Максим пошел домой. А Палыч вернулся в свою котельную. На душе стало совсем уж грустно и одиноко. Он повалился на кушетку, чего раньше без особых причин старался никогда днем не делать, и закрыл глаза.
Вспоминалась Рубина. Рубина сорок лет назад. Рубина — какой она была совсем недавно. Вот она впервые пришла к нему в эту котельную… А вот она — в театре, на цыганском спектакле.

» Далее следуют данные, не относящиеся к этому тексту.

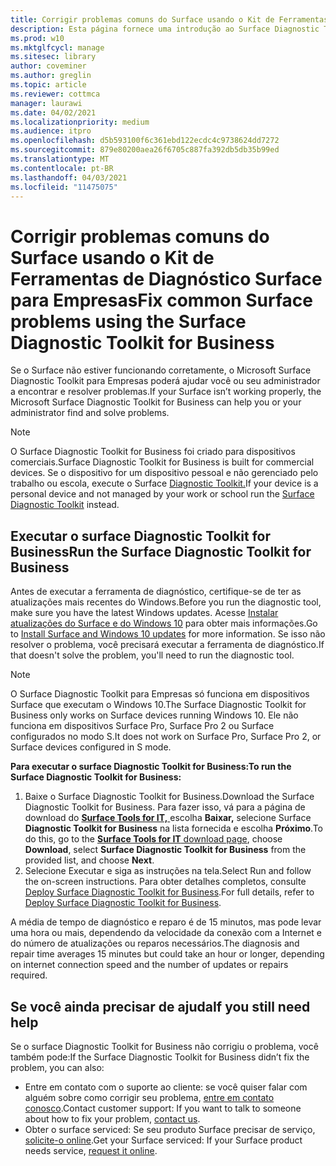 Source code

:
 ```yaml
---
title: Corrigir problemas comuns do Surface usando o Kit de Ferramentas de Diagnóstico Surface para Empresas
description: Esta página fornece uma introdução ao Surface Diagnostic Toolkit for Business para uso em ambientes comerciais.
ms.prod: w10
ms.mktglfcycl: manage
ms.sitesec: library
author: coveminer
ms.author: greglin
ms.topic: article
ms.reviewer: cottmca
manager: laurawi
ms.date: 04/02/2021
ms.localizationpriority: medium
ms.audience: itpro
ms.openlocfilehash: d5b593100f6c361ebd122ecdc4c9738624dd7272
ms.sourcegitcommit: 879e80200aea26f6705c887fa392db5db35b99ed
ms.translationtype: MT
ms.contentlocale: pt-BR
ms.lasthandoff: 04/03/2021
ms.locfileid: "11475075"
---
```

# <a name="fix-common-surface-problems-using-the-surface-diagnostic-toolkit-for-business"></a><span data-ttu-id="417a5-103">Corrigir problemas comuns do Surface usando o Kit de Ferramentas de Diagnóstico Surface para Empresas</span><span class="sxs-lookup"><span data-stu-id="417a5-103">Fix common Surface problems using the Surface Diagnostic Toolkit for Business</span></span>

<span data-ttu-id="417a5-104">Se o Surface não estiver funcionando corretamente, o Microsoft Surface Diagnostic Toolkit para Empresas poderá ajudar você ou seu administrador a encontrar e resolver problemas.</span><span class="sxs-lookup"><span data-stu-id="417a5-104">If your Surface isn’t working properly, the Microsoft Surface Diagnostic Toolkit for Business can help you or your administrator find and solve problems.</span></span>

> [!NOTE]
> <span data-ttu-id="417a5-105">O Surface Diagnostic Toolkit for Business foi criado para dispositivos comerciais.</span><span class="sxs-lookup"><span data-stu-id="417a5-105">Surface Diagnostic Toolkit for Business is built for commercial devices.</span></span> <span data-ttu-id="417a5-106">Se o dispositivo for um dispositivo pessoal e não gerenciado pelo trabalho ou escola, execute o Surface [Diagnostic Toolkit.](https://support.microsoft.com/en-us/help/4037239/surface-fix-common-surface-problems-using-surface-diagnostic-toolkit)</span><span class="sxs-lookup"><span data-stu-id="417a5-106">If your device is a personal device and not managed by your work or school run the [Surface Diagnostic Toolkit](https://support.microsoft.com/en-us/help/4037239/surface-fix-common-surface-problems-using-surface-diagnostic-toolkit) instead.</span></span>

## <a name="run-the-surface-diagnostic-toolkit-for-business"></a><span data-ttu-id="417a5-107">Executar o surface Diagnostic Toolkit for Business</span><span class="sxs-lookup"><span data-stu-id="417a5-107">Run the Surface Diagnostic Toolkit for Business</span></span>

<span data-ttu-id="417a5-108">Antes de executar a ferramenta de diagnóstico, certifique-se de ter as atualizações mais recentes do Windows.</span><span class="sxs-lookup"><span data-stu-id="417a5-108">Before you run the diagnostic tool, make sure you have the latest Windows updates.</span></span> <span data-ttu-id="417a5-109">Acesse [Instalar atualizações do Surface e do Windows 10](https://support.microsoft.com/en-us/help/4023505/surface-install-surface-and-windows-updates) para obter mais informações.</span><span class="sxs-lookup"><span data-stu-id="417a5-109">Go to [Install Surface and Windows 10 updates](https://support.microsoft.com/en-us/help/4023505/surface-install-surface-and-windows-updates) for more information.</span></span> <span data-ttu-id="417a5-110">Se isso não resolver o problema, você precisará executar a ferramenta de diagnóstico.</span><span class="sxs-lookup"><span data-stu-id="417a5-110">If that doesn't solve the problem, you'll need to run the diagnostic tool.</span></span>

> [!NOTE]
> <span data-ttu-id="417a5-111">O Surface Diagnostic Toolkit para Empresas só funciona em dispositivos Surface que executam o Windows 10.</span><span class="sxs-lookup"><span data-stu-id="417a5-111">The Surface Diagnostic Toolkit for Business only works on Surface devices running Windows 10.</span></span> <span data-ttu-id="417a5-112">Ele não funciona em dispositivos Surface Pro, Surface Pro 2 ou Surface configurados no modo S.</span><span class="sxs-lookup"><span data-stu-id="417a5-112">It does  not work on Surface Pro, Surface Pro 2, or Surface devices configured in S mode.</span></span>

**<span data-ttu-id="417a5-113">Para executar o surface Diagnostic Toolkit for Business:</span><span class="sxs-lookup"><span data-stu-id="417a5-113">To run the Surface Diagnostic Toolkit for Business:</span></span>**

1. <span data-ttu-id="417a5-114">Baixe o Surface Diagnostic Toolkit for Business.</span><span class="sxs-lookup"><span data-stu-id="417a5-114">Download the Surface Diagnostic Toolkit for Business.</span></span> <span data-ttu-id="417a5-115">Para fazer isso, vá para a página de download do [ **Surface Tools for IT,** ](https://www.microsoft.com/download/details.aspx?id=46703)escolha **Baixar,** selecione Surface **Diagnostic Toolkit for Business** na lista fornecida e escolha **Próximo**.</span><span class="sxs-lookup"><span data-stu-id="417a5-115">To do this, go to the [**Surface Tools for IT** download page](https://www.microsoft.com/download/details.aspx?id=46703), choose **Download**, select **Surface Diagnostic Toolkit for Business** from the provided list, and choose **Next**.</span></span>
2. <span data-ttu-id="417a5-116">Selecione Executar e siga as instruções na tela.</span><span class="sxs-lookup"><span data-stu-id="417a5-116">Select Run and follow the on-screen instructions.</span></span> <span data-ttu-id="417a5-117">Para obter detalhes completos, consulte [Deploy Surface Diagnostic Toolkit for Business](https://docs.microsoft.com/surface/surface-diagnostic-toolkit-business).</span><span class="sxs-lookup"><span data-stu-id="417a5-117">For full details, refer to [Deploy Surface Diagnostic Toolkit for Business](https://docs.microsoft.com/surface/surface-diagnostic-toolkit-business).</span></span>

<span data-ttu-id="417a5-118">A média de tempo de diagnóstico e reparo é de 15 minutos, mas pode levar uma hora ou mais, dependendo da velocidade da conexão com a Internet e do número de atualizações ou reparos necessários.</span><span class="sxs-lookup"><span data-stu-id="417a5-118">The diagnosis and repair time averages 15 minutes but could take an hour or longer, depending on internet connection speed and the number of updates or repairs required.</span></span> 

## <a name="if-you-still-need-help"></a><span data-ttu-id="417a5-119">Se você ainda precisar de ajuda</span><span class="sxs-lookup"><span data-stu-id="417a5-119">If you still need help</span></span>

<span data-ttu-id="417a5-120">Se o surface Diagnostic Toolkit for Business não corrigiu o problema, você também pode:</span><span class="sxs-lookup"><span data-stu-id="417a5-120">If the Surface Diagnostic Toolkit for Business didn’t fix the problem, you can also:</span></span>

- <span data-ttu-id="417a5-121">Entre em contato com o suporte ao cliente: se você quiser falar com alguém sobre como corrigir seu problema, [entre em contato conosco](https://support.microsoft.com/en-us/help/4037645/contact-surface-warranty-and-software-support-for-business).</span><span class="sxs-lookup"><span data-stu-id="417a5-121">Contact customer support: If you want to talk to someone about how to fix your problem, [contact us](https://support.microsoft.com/en-us/help/4037645/contact-surface-warranty-and-software-support-for-business).</span></span>
- <span data-ttu-id="417a5-122">Obter o surface serviced: Se seu produto Surface precisar de serviço, [solicite-o online](https://mybusinessservice.surface.com/).</span><span class="sxs-lookup"><span data-stu-id="417a5-122">Get your Surface serviced: If your Surface product needs service, [request it online](https://mybusinessservice.surface.com/).</span></span>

Палыч открыл глаза и даже отогнал наваждение рукой. Видение Рубины исчезло. Но вдруг ему показалось, что он слышит ее голос:
— Паша! Паша! Помоги!
Палыч поднялся с кровати, помотал головой и даже ущипнул себя. Но голос Рубины звучал, хотя и слабо, но совершенно отчетливо, как будто бы она сама стояла рядом:
— Паша! Помоги, Паша!
И Палыч не выдержал. Несмотря на годы, он пулей выскочил из котельной и побежал к Рубине. Куда? — Куда же еще было к ней бежать, как не на кладбище.
Кармелита и Максим вернулись домой почти одновременно.
— Кармелита, я еще раз хочу тебе сказать: прости, если я тебя чем-то обидел…
— Ну что ты! Это Ты меня прости. Ты меня ничем не обидел, дело вообще не в тебе.
— А что ты делала у Астахова?
— Я у Светки была, мне нужно было с ней поговорить.
— О чем?.. Кармелита, ну я же вижу, что тебя что-то мучает! В чем дело, что случилось? Ты расскажи мне, а?
— Не могу. Максим, ну не могу, не спрашивай меня, пожалуйста!
— Но почему?
— Поверь, я сейчас не могу тебе ничего рассказать.
Кармелита опять была на грани истерики, и Максим, почувствовав это, обнял ее крепко и вместе с тем очень нежно.
— Ну, хорошо, хорошо. Ты только знай: я люблю тебя! Очень сильно люблю!
Зазвонил телефон. Кармелита вздрогнула — слишком многое пугало ее теперь. И все же взяла трубку.
— Кармелита! Доченька, это я, — послышался в телефоне голос Баро.
— Алло, папа, это ты?! Папка, я так рада, что ты позвонил! Я так по тебе соскучилась!
— Я тоже, Кармелита.
— Пап, мне так тебя не хватает, ужасно!
— Зато теперь ты можешь делать все, что захочешь. И твой папа не ругает тебя и не ворчит каждый раз…
— Лучше бы ты ворчал. Знаешь, как я соскучилась по твоему ворчанию!
Может быть, вы с Земфи-рой вернетесь? Возвращайтесь, а?!
— Нет, доченька, мы с тобой еще только в самом начале нашего пути. Нам теперь надо привыкнуть к тому, что мы не вместе. Ты ведь всегда хотела самостоятельности.
— Глупая была, вот и хотела… Может, ты все-таки вернешься?